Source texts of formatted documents
^^^^^^^^^^^^^^^^
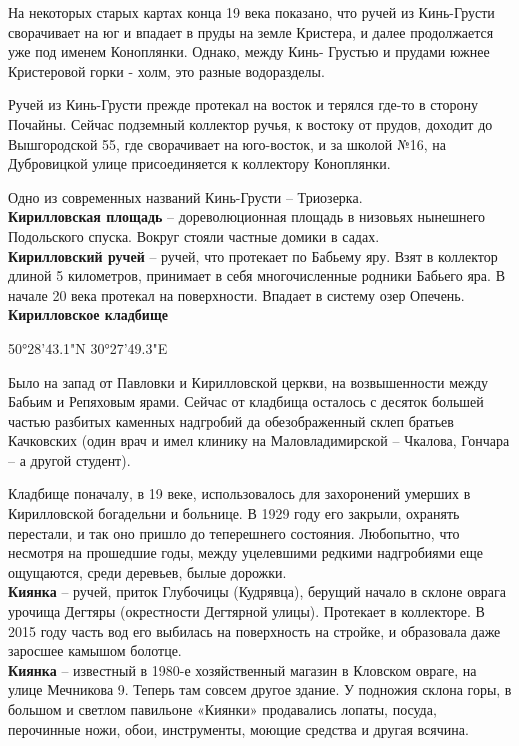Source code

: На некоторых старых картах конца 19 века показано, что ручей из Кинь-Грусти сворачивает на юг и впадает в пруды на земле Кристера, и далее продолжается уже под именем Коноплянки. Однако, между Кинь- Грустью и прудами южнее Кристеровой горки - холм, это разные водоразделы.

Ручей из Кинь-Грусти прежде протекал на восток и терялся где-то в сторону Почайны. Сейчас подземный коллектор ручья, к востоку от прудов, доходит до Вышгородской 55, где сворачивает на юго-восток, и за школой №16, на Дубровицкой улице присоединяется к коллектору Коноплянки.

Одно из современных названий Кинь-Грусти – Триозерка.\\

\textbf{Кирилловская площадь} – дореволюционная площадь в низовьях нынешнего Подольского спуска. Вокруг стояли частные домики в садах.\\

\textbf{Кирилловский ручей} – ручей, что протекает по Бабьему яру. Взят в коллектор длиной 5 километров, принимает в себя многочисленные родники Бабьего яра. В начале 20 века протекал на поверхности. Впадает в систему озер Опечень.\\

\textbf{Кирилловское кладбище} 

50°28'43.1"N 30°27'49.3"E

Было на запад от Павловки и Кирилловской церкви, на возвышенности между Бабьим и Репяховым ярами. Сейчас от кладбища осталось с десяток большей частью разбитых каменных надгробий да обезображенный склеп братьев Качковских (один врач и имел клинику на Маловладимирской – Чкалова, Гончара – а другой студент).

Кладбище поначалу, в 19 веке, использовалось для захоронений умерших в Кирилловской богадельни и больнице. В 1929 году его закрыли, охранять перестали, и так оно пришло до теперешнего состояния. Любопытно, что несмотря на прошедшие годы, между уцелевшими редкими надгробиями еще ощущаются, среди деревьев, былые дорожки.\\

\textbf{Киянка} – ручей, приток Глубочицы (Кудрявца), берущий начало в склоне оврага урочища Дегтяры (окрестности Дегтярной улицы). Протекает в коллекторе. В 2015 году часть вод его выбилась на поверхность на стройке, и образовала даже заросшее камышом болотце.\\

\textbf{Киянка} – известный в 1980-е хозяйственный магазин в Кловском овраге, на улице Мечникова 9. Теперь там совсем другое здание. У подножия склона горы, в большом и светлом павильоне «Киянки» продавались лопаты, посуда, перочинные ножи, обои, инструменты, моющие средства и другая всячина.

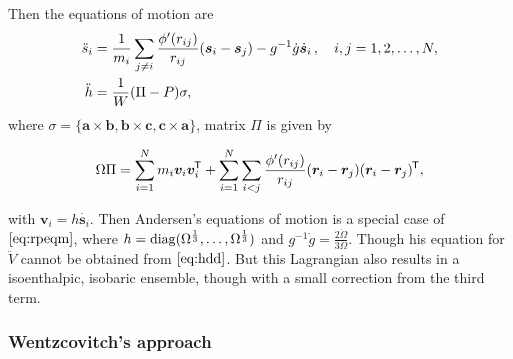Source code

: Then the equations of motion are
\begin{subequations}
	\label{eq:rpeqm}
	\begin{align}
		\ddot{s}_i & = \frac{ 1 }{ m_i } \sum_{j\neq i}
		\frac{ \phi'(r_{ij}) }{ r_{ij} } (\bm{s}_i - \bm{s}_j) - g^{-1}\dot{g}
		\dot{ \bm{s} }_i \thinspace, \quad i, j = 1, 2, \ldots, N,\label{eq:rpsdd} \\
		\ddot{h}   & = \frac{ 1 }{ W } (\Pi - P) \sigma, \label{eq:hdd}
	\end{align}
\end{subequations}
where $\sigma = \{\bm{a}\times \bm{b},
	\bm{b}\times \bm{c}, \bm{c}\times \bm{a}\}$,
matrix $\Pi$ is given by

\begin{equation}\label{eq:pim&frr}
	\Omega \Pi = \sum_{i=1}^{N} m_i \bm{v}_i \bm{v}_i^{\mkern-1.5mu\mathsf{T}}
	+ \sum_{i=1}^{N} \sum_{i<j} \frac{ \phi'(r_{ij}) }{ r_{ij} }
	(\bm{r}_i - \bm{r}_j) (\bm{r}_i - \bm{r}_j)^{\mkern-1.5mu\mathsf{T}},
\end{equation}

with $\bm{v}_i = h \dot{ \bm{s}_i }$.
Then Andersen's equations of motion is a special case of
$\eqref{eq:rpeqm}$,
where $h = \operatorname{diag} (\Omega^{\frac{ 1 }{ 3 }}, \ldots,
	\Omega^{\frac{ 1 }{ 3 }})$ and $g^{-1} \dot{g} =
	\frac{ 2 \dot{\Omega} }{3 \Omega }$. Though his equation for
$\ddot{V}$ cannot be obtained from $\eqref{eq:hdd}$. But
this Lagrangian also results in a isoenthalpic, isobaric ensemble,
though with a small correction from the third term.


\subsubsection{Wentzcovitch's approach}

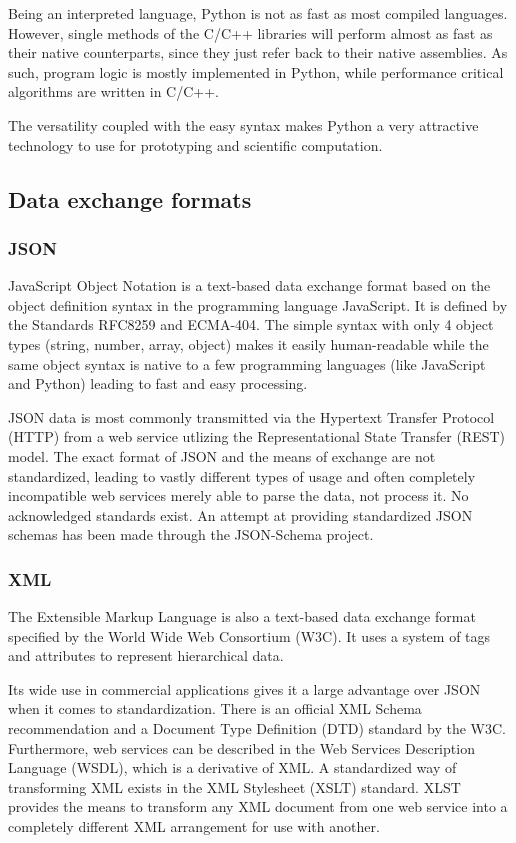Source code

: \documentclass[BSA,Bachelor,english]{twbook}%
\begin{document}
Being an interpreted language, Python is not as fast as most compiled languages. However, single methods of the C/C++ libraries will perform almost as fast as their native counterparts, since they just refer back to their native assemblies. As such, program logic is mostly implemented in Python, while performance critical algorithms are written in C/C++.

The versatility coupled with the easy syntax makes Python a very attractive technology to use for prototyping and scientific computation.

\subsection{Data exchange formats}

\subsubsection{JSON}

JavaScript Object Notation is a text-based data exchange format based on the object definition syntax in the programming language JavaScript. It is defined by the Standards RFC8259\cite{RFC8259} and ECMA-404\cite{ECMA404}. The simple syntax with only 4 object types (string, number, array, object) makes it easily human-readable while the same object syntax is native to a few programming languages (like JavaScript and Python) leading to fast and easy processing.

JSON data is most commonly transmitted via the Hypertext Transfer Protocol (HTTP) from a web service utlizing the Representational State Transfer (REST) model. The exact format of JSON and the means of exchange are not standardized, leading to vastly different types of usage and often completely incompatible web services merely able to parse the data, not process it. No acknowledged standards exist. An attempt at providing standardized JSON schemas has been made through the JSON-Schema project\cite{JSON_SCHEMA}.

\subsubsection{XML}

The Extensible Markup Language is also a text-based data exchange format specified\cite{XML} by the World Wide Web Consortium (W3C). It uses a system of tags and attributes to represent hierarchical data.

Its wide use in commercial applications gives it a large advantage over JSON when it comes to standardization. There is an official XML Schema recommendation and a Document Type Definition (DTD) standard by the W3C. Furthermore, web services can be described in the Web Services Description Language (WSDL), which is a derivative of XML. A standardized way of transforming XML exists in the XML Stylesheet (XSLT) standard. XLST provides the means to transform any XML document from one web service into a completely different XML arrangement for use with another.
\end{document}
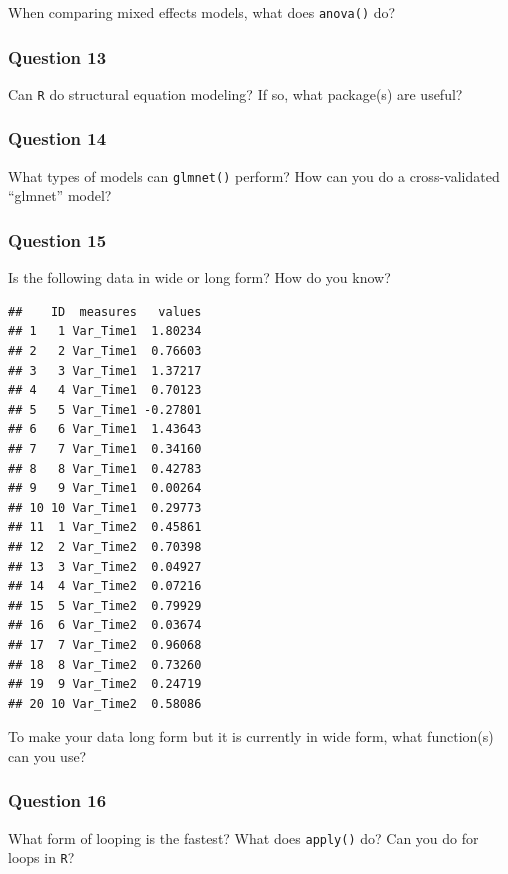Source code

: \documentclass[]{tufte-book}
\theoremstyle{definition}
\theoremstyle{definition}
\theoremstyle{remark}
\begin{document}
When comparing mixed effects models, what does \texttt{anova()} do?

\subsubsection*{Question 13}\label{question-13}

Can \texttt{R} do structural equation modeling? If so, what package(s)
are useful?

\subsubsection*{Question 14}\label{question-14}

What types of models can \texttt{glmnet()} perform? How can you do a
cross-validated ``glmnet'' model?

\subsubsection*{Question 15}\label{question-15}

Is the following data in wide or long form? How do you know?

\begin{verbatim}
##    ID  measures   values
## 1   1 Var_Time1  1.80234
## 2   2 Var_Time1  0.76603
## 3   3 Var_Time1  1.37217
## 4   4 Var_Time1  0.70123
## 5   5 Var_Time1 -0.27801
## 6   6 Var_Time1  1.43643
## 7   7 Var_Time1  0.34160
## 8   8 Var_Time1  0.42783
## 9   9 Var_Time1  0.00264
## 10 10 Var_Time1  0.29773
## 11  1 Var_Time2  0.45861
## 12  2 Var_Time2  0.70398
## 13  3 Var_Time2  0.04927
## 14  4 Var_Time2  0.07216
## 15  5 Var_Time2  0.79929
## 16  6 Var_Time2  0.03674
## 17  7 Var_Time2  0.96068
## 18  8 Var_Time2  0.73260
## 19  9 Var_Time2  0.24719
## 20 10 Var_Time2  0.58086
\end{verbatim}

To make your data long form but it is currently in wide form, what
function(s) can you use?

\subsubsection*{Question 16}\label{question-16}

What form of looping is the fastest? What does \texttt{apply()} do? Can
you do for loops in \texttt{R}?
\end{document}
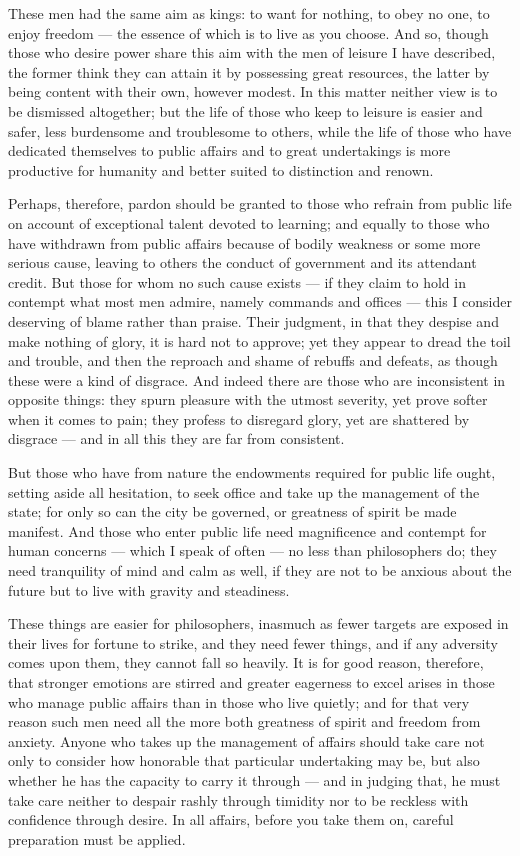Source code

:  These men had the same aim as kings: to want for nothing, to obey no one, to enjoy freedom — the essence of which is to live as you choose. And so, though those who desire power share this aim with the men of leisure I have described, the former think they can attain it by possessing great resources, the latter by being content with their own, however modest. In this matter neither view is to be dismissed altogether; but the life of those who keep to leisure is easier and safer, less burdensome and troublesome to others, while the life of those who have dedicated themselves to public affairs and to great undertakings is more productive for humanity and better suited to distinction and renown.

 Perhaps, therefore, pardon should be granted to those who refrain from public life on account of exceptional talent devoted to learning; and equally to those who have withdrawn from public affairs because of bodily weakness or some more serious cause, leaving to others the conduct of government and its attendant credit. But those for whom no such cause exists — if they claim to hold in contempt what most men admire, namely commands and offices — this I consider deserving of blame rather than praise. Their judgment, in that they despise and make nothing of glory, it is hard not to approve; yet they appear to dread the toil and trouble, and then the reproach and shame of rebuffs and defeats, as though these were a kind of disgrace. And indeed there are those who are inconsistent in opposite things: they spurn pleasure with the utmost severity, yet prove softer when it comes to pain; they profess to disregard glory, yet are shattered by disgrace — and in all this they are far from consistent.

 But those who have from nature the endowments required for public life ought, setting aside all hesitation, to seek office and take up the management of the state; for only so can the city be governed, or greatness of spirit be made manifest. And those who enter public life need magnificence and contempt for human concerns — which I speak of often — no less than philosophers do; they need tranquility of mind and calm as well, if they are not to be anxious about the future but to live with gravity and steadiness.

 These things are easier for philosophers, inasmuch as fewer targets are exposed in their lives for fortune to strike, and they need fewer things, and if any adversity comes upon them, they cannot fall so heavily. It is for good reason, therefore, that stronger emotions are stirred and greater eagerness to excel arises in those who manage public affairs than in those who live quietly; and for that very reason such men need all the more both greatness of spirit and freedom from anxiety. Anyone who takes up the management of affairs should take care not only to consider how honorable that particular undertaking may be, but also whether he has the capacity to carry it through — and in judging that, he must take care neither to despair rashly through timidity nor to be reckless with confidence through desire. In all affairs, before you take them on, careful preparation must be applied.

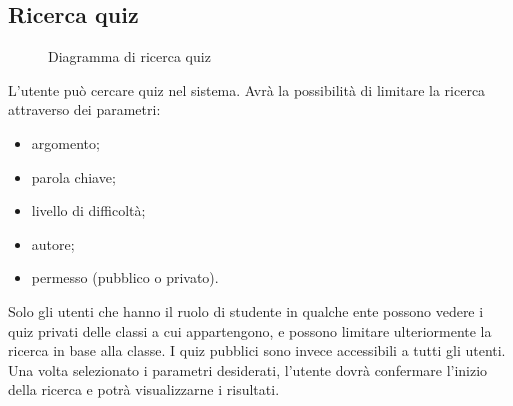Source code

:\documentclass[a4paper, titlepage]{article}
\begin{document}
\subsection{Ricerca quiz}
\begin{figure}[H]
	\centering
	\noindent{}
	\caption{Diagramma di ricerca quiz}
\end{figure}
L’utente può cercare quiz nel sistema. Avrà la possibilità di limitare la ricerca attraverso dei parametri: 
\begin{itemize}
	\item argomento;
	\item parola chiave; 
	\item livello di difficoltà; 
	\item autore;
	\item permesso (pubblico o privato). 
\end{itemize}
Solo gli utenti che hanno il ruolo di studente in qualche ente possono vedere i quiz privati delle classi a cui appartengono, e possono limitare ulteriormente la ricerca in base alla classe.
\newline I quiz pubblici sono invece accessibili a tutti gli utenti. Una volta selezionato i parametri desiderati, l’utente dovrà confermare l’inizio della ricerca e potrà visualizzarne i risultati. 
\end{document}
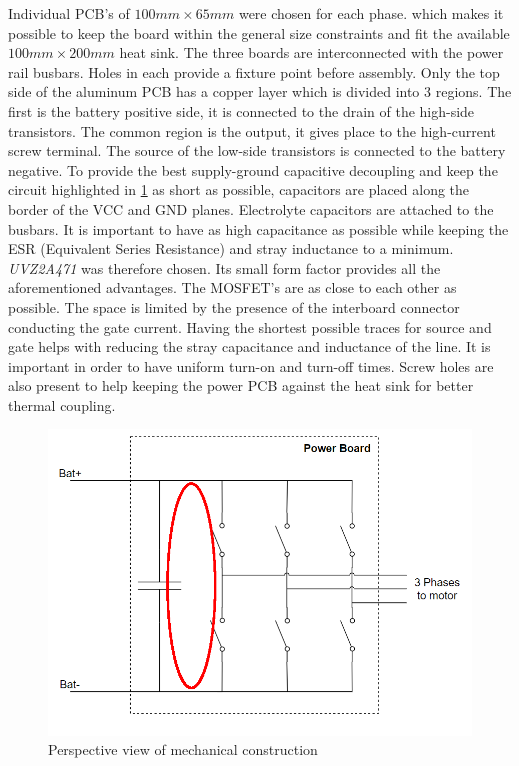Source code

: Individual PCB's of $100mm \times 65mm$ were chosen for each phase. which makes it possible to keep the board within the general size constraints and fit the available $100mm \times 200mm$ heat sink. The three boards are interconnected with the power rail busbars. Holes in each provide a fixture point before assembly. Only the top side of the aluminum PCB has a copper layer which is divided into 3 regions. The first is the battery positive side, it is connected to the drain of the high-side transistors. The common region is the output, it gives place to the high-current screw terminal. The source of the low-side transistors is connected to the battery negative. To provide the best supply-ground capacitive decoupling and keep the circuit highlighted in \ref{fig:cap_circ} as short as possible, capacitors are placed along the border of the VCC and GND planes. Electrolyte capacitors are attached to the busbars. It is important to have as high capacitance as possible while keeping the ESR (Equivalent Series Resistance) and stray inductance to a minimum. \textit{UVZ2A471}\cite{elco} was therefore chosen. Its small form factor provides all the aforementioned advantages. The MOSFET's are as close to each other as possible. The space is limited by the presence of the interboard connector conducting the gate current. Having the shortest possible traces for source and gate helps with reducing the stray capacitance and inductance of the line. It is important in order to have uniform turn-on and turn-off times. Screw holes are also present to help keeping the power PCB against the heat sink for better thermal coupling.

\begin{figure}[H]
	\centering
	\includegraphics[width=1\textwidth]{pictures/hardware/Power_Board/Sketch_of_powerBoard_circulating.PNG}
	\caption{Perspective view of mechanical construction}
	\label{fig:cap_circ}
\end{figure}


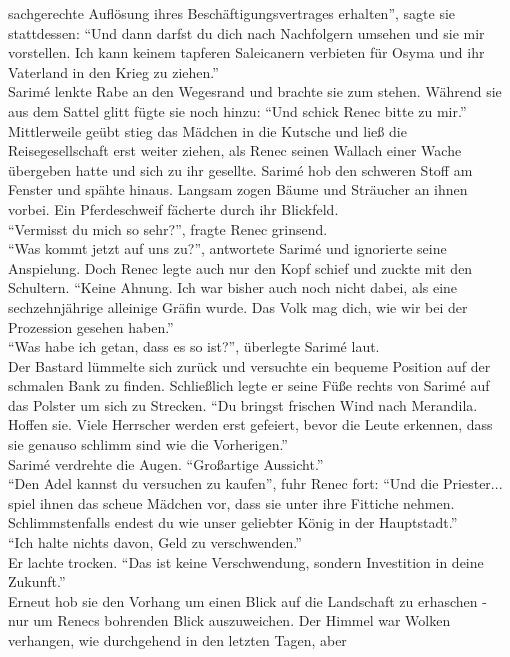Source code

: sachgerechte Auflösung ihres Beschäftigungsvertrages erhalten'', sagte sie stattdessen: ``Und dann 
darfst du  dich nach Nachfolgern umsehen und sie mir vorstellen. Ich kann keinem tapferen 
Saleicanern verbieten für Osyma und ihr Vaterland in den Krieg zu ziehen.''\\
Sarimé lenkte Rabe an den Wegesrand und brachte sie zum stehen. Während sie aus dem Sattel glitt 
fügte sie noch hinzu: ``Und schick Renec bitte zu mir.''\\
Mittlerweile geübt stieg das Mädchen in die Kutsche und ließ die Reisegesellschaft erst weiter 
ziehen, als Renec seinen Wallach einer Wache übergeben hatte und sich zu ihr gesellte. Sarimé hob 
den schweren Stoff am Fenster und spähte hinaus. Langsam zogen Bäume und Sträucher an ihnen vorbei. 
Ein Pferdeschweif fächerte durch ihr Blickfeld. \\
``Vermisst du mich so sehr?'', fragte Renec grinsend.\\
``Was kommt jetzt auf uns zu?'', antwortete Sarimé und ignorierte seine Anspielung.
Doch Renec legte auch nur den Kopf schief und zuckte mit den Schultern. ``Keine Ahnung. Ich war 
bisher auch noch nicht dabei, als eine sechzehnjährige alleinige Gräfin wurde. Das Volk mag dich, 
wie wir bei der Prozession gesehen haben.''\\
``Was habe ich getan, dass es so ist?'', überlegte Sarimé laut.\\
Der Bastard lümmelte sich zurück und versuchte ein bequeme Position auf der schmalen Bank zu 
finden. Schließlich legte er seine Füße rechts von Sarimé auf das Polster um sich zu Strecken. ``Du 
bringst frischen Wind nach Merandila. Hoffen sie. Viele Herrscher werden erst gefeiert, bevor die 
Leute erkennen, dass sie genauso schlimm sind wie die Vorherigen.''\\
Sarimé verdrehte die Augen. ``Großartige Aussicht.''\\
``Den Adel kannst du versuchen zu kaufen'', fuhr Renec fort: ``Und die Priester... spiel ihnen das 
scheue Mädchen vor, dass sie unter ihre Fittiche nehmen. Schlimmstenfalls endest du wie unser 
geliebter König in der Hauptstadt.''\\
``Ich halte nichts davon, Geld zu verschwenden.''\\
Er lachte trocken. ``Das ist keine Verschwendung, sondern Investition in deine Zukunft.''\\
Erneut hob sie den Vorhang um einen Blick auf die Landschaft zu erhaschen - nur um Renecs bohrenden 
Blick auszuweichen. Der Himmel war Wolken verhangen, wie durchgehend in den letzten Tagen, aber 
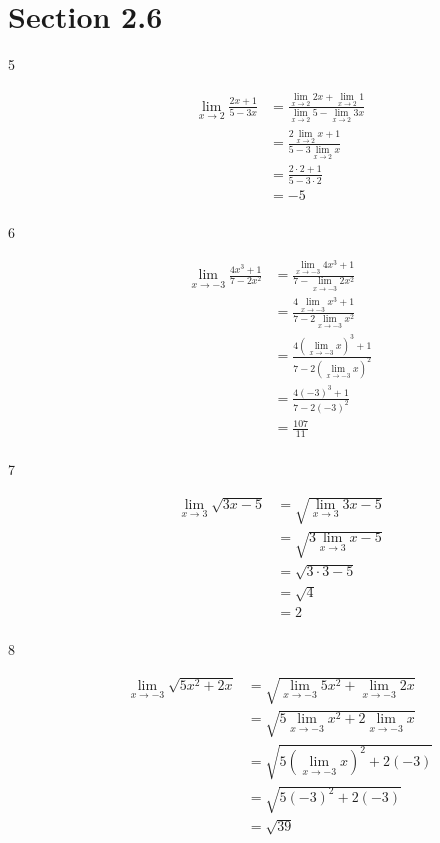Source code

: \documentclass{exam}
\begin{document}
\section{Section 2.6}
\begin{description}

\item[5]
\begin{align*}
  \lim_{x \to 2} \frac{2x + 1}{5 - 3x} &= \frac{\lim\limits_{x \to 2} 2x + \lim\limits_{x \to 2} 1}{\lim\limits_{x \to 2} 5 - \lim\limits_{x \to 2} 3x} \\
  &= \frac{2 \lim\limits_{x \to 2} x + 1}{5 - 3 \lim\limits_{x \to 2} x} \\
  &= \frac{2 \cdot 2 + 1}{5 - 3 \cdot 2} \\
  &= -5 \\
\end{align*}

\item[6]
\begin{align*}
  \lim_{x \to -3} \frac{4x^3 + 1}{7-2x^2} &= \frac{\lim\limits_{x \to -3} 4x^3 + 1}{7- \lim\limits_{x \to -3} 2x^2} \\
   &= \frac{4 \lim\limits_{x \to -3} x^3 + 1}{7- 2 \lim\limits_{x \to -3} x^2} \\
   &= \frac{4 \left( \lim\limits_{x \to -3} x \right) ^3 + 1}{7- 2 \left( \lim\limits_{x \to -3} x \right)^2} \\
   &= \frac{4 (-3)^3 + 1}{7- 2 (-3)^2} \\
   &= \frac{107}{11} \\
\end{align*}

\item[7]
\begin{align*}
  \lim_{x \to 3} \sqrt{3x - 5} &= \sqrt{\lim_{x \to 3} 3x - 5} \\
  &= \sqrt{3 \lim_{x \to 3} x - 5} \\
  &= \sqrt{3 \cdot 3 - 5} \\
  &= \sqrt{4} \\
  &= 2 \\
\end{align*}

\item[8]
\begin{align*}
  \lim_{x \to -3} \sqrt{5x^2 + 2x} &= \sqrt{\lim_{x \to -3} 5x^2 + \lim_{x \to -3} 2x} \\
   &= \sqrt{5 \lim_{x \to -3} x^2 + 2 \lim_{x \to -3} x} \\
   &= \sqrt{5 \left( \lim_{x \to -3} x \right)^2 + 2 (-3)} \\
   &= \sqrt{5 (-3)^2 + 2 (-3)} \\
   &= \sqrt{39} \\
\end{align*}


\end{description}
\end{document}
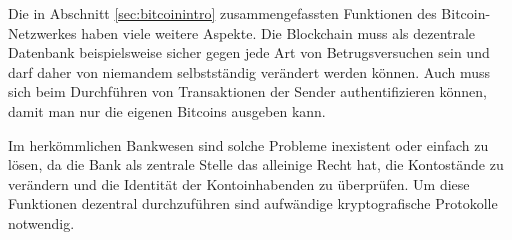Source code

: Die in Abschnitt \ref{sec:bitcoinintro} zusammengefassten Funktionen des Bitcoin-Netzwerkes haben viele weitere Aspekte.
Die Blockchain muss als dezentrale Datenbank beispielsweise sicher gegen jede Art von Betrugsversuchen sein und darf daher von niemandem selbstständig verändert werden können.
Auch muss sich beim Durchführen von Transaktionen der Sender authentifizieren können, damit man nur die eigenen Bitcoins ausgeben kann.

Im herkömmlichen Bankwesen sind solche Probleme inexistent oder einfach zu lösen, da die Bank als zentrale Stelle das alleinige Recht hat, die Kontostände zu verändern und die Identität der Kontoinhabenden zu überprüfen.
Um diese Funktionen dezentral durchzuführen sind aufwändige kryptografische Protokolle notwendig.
^^^^^^^^^^^^^^^^
ACTION ITEM: Search the data above for the word "others" and show every line that has it.

YOUR RESPONSE:
:  These men had the same aim as kings: to want for nothing, to obey no one, to enjoy freedom — the essence of which is to live as you choose. And so, though those who desire power share this aim with the men of leisure I have described, the former think they can attain it by possessing great resources, the latter by being content with their own, however modest. In this matter neither view is to be dismissed altogether; but the life of those who keep to leisure is easier and safer, less burdensome and troublesome to others, while the life of those who have dedicated themselves to public affairs and to great undertakings is more productive for humanity and better suited to distinction and renown.
 Perhaps, therefore, pardon should be granted to those who refrain from public life on account of exceptional talent devoted to learning; and equally to those who have withdrawn from public affairs because of bodily weakness or some more serious cause, leaving to others the conduct of government and its attendant credit. But those for whom no such cause exists — if they claim to hold in contempt what most men admire, namely commands and offices — this I consider deserving of blame rather than praise. Their judgment, in that they despise and make nothing of glory, it is hard not to approve; yet they appear to dread the toil and trouble, and then the reproach and shame of rebuffs and defeats, as though these were a kind of disgrace. And indeed there are those who are inconsistent in opposite things: they spurn pleasure with the utmost severity, yet prove softer when it comes to pain; they profess to disregard glory, yet are shattered by disgrace — and in all this they are far from consistent.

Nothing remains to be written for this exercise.